## EXERCISE DIRECTIONS
Tell me how many lines in the data include "onehalfspace", and keep the reply to that number.

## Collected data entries
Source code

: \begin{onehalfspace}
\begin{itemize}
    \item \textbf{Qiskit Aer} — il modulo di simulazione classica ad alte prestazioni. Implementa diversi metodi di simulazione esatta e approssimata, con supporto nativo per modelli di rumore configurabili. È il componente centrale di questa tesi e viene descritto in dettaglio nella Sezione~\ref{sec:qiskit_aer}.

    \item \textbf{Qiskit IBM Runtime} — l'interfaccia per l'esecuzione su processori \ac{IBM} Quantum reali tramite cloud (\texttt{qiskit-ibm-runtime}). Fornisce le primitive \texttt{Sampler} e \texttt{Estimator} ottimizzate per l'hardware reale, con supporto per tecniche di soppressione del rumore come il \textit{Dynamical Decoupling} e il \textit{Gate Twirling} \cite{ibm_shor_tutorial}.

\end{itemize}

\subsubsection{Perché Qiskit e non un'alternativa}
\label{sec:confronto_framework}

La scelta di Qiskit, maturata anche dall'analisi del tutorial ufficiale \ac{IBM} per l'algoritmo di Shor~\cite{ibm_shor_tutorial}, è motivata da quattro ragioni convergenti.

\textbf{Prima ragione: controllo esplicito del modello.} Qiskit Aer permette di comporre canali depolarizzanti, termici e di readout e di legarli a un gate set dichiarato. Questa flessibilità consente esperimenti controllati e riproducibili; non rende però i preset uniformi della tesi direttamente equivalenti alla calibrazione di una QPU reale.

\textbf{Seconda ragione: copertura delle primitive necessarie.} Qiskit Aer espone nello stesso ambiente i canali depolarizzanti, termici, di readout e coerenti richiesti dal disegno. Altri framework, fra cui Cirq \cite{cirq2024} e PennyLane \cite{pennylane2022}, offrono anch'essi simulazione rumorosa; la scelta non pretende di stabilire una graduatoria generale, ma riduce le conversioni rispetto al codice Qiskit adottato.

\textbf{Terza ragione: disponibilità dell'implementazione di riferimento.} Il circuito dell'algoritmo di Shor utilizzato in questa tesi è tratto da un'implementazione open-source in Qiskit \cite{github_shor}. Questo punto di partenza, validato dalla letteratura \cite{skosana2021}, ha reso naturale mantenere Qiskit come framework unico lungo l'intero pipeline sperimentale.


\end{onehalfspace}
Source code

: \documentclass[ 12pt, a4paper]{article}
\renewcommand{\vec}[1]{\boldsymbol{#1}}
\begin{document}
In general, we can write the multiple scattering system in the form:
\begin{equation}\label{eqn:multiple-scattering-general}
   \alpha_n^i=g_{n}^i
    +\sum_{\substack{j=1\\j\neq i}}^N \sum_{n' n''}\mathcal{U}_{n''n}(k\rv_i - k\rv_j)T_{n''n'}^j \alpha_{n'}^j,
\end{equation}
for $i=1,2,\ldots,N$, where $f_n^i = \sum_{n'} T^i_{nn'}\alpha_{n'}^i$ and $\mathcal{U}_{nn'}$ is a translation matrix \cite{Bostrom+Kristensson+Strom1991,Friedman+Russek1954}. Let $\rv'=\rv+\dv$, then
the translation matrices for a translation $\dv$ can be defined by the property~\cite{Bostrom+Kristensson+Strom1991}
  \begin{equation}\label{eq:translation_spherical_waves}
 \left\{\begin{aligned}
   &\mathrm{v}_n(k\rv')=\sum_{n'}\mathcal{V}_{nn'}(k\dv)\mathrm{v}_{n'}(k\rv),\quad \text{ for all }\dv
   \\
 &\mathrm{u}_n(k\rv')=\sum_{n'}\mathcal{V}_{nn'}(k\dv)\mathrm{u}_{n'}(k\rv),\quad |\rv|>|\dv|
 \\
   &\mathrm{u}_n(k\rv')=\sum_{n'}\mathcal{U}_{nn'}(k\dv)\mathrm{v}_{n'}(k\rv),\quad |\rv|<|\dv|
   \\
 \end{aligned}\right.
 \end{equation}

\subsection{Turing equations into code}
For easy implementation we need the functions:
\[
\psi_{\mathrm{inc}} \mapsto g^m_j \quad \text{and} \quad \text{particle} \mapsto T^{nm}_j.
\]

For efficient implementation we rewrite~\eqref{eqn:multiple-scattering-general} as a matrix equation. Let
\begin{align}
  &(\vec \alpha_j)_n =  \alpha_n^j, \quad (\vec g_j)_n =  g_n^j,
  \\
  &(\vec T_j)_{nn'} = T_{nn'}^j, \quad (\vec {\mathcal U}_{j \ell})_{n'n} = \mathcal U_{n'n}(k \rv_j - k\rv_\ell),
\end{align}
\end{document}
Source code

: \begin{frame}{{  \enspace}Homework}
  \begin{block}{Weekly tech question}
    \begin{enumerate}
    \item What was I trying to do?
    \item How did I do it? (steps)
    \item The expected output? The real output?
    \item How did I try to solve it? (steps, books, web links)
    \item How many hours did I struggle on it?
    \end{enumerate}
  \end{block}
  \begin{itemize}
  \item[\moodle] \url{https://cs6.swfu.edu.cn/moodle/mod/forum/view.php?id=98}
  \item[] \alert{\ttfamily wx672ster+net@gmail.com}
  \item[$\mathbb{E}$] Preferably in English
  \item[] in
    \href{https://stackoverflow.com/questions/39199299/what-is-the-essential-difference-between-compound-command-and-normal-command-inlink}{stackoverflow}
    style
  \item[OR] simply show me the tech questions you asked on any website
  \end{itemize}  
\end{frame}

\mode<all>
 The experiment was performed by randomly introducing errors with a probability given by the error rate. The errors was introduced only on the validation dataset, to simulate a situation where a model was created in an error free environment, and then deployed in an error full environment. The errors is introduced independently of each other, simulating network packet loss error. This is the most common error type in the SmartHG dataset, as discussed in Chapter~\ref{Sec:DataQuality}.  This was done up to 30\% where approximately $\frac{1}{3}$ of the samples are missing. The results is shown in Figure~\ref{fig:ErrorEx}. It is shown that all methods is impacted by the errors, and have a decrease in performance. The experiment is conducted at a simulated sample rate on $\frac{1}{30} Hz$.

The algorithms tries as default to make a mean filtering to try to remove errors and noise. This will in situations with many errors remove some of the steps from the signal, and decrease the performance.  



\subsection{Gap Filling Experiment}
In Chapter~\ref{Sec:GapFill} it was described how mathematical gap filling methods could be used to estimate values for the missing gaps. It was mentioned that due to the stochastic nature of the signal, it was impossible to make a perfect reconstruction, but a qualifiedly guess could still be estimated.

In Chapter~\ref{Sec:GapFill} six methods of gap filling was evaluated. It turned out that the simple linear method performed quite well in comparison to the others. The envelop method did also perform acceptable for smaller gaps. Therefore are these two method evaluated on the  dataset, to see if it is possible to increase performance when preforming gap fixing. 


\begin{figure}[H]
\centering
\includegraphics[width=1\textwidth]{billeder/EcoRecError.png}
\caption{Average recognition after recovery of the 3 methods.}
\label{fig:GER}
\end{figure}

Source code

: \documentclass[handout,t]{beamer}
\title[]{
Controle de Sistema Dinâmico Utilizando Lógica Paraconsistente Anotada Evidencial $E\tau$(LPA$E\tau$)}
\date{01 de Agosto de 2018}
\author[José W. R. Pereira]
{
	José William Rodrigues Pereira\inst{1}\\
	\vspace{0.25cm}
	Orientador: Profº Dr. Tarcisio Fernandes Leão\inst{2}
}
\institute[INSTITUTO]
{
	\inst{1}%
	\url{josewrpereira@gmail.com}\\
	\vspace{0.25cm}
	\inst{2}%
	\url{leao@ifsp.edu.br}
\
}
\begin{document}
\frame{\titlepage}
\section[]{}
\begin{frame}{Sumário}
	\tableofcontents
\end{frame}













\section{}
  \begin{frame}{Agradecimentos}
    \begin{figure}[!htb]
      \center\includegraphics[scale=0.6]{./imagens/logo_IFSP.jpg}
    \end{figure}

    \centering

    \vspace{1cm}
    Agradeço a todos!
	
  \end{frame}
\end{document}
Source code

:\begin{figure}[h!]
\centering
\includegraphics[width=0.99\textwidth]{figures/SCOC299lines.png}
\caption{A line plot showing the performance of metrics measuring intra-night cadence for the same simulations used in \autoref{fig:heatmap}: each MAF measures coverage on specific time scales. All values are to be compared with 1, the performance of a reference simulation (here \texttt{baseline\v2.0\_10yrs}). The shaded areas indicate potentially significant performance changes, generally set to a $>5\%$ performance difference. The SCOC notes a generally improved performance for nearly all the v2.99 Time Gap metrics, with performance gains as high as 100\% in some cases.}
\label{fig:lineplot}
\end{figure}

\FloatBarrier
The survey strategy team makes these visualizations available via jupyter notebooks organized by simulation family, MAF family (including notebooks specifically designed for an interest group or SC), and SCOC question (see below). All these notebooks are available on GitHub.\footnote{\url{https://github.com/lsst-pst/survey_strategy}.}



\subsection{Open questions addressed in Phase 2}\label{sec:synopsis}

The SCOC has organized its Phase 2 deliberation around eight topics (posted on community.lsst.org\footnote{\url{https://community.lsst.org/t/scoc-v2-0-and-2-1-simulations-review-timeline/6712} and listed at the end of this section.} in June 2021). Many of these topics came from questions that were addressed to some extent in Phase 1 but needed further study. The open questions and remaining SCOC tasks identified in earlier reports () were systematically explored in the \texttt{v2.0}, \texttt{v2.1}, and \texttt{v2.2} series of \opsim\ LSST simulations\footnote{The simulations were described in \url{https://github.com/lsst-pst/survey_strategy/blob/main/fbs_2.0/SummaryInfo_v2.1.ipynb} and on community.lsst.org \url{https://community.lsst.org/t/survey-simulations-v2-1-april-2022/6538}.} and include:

## OUTPUT OF THE EXERCISE
2